■ TO DO ■
Needed from the data below: every line from the one with "It uses [npm" up to and including the one with "# It should", repeated exactly and with nothing else.

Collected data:

+-------+

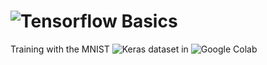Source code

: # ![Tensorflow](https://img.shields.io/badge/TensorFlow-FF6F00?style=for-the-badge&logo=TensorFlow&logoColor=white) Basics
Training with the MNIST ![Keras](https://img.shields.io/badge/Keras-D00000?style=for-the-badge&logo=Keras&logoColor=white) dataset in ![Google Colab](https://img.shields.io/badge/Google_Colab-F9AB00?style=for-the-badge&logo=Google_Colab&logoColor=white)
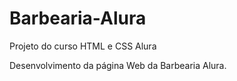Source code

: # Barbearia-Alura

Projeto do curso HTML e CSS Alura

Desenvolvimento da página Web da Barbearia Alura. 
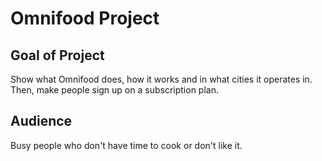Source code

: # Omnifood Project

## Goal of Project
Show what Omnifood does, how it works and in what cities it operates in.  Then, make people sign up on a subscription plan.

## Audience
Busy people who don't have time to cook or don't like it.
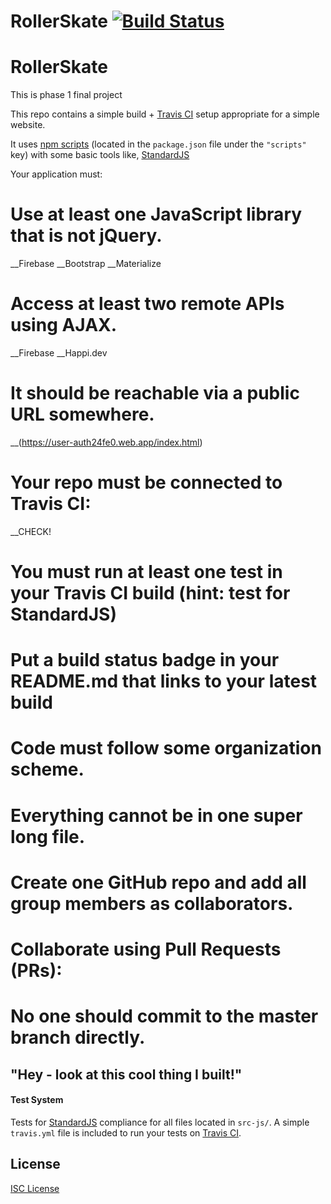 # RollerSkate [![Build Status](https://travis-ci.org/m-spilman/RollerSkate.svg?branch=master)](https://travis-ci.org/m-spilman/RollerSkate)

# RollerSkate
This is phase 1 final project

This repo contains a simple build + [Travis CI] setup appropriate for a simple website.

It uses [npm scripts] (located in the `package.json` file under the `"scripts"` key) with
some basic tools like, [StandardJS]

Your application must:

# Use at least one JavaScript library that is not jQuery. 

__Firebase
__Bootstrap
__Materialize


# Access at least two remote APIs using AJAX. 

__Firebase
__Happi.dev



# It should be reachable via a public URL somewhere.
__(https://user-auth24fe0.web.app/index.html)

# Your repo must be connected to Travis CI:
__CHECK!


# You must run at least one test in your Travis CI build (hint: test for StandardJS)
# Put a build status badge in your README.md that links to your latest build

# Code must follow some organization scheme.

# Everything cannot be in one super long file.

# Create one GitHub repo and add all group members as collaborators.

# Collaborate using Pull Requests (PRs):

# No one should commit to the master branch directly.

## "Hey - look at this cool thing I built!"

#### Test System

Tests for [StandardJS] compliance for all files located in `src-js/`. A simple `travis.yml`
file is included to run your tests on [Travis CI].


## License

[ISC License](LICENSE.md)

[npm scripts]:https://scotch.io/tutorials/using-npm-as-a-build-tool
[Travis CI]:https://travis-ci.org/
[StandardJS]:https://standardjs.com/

+-------+

■ RESPONSE ■
It uses [npm scripts] (located in the `package.json` file under the `"scripts"` key) with
some basic tools like, [StandardJS]

Your application must:

# Use at least one JavaScript library that is not jQuery. 

__Firebase
__Bootstrap
__Materialize


# Access at least two remote APIs using AJAX. 

__Firebase
__Happi.dev



# It should be reachable via a public URL somewhere.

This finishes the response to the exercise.